Each line in the records below, from the one that contains "He asked Narendra" to the one that contains "don't feel like", should be reproduced exactly, the first and last included.

(MATERIAL PROVIDED Opens)

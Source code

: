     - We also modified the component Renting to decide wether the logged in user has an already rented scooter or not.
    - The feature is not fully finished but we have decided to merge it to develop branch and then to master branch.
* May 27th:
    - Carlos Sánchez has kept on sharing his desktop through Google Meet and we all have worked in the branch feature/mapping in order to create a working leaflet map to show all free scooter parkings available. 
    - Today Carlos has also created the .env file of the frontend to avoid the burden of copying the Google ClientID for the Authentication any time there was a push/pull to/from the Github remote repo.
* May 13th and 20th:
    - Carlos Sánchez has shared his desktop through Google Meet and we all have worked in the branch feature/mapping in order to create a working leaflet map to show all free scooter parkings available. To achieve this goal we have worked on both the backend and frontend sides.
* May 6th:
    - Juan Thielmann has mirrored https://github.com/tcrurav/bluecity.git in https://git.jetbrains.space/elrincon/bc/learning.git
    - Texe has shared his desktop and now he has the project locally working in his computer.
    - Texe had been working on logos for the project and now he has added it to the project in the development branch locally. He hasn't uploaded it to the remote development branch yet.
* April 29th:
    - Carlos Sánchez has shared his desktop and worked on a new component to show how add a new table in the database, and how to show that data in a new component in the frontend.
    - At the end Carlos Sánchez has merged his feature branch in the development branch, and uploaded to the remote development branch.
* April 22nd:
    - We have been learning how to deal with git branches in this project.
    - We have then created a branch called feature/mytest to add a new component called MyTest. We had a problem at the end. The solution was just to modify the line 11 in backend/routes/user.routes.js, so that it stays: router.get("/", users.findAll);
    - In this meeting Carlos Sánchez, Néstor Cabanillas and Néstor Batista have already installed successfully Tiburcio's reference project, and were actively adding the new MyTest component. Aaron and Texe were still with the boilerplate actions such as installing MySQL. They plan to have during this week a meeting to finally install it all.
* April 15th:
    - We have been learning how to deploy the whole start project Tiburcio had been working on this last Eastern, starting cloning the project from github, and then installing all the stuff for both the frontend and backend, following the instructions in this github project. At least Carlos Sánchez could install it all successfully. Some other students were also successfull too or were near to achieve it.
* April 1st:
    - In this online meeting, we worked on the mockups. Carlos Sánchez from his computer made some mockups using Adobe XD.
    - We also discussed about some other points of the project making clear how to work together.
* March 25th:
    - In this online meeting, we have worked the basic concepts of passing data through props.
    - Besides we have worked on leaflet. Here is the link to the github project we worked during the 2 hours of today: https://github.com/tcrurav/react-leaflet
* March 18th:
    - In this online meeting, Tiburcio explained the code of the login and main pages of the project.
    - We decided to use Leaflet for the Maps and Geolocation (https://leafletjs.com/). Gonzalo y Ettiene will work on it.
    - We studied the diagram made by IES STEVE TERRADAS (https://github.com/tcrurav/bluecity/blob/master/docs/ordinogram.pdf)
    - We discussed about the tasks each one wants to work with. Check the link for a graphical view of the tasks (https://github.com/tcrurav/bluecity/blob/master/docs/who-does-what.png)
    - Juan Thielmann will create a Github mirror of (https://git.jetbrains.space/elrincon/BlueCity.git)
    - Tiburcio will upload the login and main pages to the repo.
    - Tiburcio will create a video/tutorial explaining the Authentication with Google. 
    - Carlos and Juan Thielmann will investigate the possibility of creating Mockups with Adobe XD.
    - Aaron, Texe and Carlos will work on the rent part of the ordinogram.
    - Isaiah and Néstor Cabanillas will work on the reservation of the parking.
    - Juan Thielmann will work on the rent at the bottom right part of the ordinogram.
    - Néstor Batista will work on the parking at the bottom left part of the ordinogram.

(MATERIAL PROVIDED Closes)
(MATERIAL PROVIDED Opens)

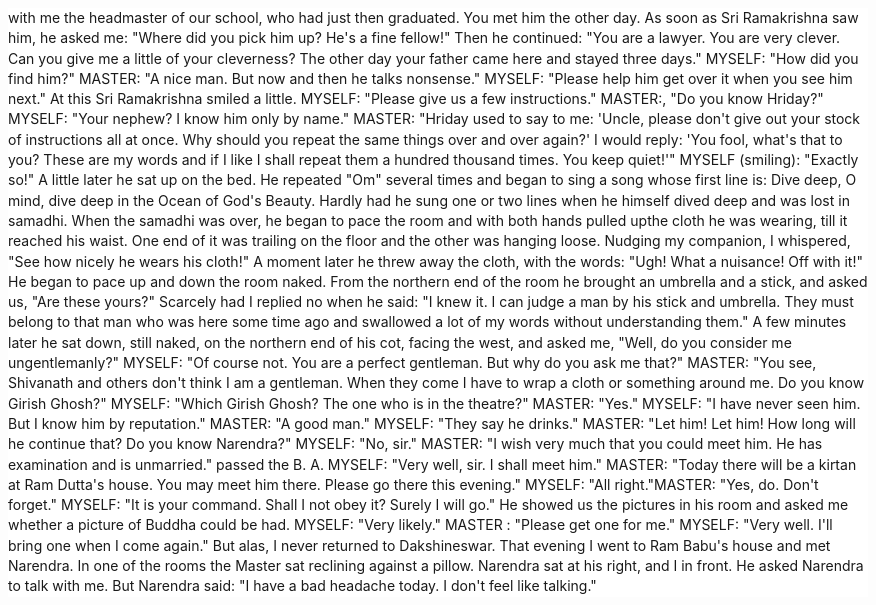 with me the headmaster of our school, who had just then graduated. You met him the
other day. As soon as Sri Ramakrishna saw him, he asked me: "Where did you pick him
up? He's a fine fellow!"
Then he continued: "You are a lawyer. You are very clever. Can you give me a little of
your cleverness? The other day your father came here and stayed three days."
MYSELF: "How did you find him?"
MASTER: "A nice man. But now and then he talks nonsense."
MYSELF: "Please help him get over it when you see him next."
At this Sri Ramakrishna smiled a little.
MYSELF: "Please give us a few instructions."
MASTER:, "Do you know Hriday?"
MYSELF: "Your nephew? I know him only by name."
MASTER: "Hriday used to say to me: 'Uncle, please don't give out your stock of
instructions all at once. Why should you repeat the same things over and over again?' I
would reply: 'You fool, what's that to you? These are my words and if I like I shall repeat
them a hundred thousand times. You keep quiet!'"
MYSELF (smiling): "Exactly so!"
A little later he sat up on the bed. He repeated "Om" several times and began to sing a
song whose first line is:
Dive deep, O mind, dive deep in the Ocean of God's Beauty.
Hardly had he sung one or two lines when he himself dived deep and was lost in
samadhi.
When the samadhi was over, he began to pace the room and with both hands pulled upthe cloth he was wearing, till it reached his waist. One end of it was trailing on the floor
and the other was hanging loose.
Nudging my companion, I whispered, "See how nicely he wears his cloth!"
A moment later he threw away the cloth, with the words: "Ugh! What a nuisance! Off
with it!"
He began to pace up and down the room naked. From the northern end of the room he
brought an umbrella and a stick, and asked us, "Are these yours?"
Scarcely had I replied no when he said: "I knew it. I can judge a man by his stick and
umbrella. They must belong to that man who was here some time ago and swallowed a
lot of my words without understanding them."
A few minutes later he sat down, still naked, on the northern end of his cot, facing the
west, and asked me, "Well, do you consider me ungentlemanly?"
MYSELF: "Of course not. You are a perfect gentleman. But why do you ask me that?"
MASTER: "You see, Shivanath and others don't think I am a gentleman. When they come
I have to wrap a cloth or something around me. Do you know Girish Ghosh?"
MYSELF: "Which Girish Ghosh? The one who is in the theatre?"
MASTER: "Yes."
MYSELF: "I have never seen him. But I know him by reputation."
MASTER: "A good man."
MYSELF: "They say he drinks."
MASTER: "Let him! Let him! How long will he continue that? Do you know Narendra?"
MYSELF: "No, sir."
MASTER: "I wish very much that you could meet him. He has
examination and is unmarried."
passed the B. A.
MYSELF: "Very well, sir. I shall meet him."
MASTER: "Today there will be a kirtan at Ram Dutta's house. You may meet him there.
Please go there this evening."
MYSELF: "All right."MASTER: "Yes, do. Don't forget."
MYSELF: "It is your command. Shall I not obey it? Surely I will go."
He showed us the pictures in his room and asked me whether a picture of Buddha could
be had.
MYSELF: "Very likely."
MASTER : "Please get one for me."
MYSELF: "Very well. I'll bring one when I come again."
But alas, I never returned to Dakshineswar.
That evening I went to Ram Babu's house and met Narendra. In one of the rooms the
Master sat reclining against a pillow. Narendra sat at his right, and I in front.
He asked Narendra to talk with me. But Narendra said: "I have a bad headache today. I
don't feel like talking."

(MATERIAL PROVIDED Closes)

• _WRITTEN ANSWER_:
He asked Narendra to talk with me. But Narendra said: "I have a bad headache today. I
don't feel like talking."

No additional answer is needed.